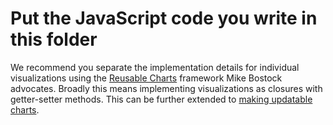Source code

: # Put the JavaScript code you write in this folder

We recommend you separate the implementation details for individual visualizations using the [Reusable Charts](https://bost.ocks.org/mike/chart/) framework Mike Bostock advocates.
Broadly this means implementing visualizations as closures with getter-setter methods.
This can be further extended to [making updatable charts](https://www.toptal.com/d3-js/towards-reusable-d3-js-charts).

------------------------------------

**Exercise**
What lines hold the string "https"? Pick them out of the data.

**Response below**
We recommend you separate the implementation details for individual visualizations using the [Reusable Charts](https://bost.ocks.org/mike/chart/) framework Mike Bostock advocates.
This can be further extended to [making updatable charts](https://www.toptal.com/d3-js/towards-reusable-d3-js-charts).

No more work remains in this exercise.